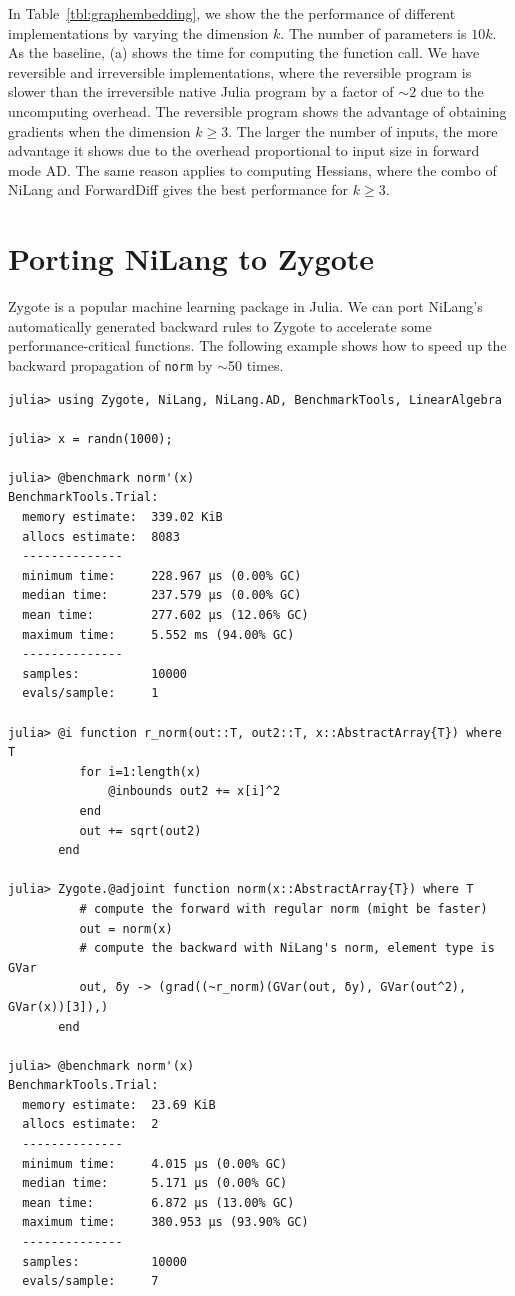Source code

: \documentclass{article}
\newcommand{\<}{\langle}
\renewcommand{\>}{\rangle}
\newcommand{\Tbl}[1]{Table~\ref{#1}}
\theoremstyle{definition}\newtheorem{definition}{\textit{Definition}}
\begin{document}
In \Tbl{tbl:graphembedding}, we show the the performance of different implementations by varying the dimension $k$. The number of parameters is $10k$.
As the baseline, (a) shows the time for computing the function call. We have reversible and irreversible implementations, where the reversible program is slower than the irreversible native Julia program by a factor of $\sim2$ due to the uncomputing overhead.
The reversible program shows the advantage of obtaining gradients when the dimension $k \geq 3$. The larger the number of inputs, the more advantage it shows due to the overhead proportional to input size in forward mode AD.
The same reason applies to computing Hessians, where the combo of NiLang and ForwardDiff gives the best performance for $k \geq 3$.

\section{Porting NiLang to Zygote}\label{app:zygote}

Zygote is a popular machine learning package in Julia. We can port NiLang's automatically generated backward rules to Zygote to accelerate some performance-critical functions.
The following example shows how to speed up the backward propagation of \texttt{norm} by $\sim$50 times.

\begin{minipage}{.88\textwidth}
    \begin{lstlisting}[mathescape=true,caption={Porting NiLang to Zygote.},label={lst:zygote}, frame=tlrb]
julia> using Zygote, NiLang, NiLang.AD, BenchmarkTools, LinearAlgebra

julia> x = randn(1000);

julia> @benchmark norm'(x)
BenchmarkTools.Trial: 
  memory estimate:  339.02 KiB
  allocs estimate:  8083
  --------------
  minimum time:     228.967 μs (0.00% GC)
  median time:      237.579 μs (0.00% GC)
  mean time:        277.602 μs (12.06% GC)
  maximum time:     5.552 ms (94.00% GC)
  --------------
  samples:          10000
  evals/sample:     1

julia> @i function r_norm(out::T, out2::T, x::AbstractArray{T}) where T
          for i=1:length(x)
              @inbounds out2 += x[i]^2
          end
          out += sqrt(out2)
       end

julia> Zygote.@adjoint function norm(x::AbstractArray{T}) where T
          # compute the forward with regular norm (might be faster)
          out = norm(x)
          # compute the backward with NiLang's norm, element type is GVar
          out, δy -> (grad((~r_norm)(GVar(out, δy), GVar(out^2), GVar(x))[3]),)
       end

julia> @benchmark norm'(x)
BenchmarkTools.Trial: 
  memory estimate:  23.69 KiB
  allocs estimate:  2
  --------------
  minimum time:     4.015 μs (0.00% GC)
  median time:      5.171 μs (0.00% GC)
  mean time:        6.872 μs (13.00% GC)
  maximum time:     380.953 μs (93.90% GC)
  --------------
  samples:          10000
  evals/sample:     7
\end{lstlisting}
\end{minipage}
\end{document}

...

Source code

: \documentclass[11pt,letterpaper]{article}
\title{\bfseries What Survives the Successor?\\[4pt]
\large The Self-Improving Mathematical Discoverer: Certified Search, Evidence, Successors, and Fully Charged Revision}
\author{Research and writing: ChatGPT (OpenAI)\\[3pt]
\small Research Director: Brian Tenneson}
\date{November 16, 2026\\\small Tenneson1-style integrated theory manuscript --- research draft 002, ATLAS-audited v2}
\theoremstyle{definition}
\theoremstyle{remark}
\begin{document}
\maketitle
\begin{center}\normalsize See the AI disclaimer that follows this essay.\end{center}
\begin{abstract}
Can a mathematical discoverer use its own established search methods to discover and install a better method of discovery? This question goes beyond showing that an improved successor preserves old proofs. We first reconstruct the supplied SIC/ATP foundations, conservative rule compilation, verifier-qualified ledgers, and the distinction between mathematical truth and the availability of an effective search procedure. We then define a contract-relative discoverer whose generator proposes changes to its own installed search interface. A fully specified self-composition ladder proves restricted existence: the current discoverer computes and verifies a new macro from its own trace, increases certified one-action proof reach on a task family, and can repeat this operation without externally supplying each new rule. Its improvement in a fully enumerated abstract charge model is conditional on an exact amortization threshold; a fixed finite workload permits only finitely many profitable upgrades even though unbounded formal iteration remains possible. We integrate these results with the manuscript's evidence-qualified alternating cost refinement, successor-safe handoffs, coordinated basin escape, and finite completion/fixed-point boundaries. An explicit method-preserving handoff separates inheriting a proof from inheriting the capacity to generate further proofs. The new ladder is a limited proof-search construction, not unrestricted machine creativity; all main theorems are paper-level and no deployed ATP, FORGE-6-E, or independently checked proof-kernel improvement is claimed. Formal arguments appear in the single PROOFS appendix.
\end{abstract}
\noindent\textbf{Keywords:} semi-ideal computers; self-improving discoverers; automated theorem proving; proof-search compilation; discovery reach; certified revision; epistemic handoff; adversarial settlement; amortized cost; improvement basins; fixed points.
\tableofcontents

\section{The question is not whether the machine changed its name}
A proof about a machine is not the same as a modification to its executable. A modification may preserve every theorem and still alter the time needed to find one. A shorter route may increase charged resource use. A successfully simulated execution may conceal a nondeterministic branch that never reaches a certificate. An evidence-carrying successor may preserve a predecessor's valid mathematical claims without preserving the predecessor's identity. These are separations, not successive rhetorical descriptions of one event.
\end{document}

==

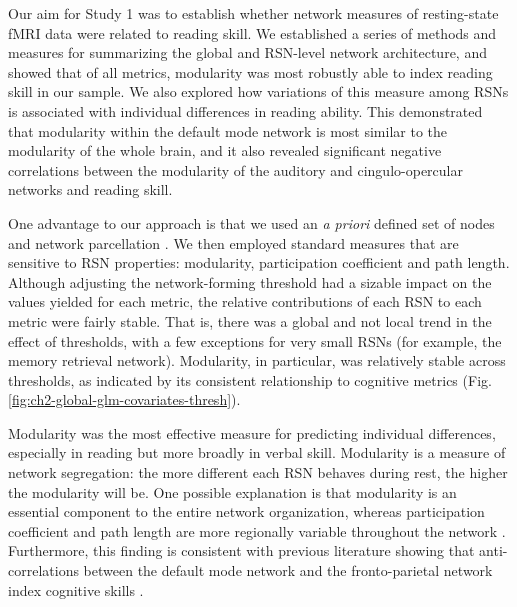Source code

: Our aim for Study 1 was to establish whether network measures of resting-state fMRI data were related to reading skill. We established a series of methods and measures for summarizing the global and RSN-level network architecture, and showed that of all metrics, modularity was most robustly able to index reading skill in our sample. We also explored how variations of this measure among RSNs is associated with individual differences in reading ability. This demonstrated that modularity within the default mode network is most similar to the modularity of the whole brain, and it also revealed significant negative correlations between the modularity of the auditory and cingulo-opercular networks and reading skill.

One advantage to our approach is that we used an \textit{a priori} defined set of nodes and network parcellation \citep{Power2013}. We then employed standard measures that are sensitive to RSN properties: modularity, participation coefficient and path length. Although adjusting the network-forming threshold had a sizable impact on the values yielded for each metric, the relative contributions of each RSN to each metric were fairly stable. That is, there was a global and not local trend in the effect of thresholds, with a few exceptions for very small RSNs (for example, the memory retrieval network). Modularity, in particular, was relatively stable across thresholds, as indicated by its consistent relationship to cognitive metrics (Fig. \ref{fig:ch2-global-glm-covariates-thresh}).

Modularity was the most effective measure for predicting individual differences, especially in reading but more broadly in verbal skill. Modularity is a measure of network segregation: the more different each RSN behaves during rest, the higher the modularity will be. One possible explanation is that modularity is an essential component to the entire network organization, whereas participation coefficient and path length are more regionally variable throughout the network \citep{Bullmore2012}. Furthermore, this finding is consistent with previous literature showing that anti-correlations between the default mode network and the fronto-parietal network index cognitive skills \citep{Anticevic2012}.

- REQUIREMENT: Look for the string "Porting" in the entries above. Copy every line that has it.

- OUTPUT BELOW:
\section{Porting NiLang to Zygote}\label{app:zygote}
    \begin{lstlisting}[mathescape=true,caption={Porting NiLang to Zygote.},label={lst:zygote}, frame=tlrb]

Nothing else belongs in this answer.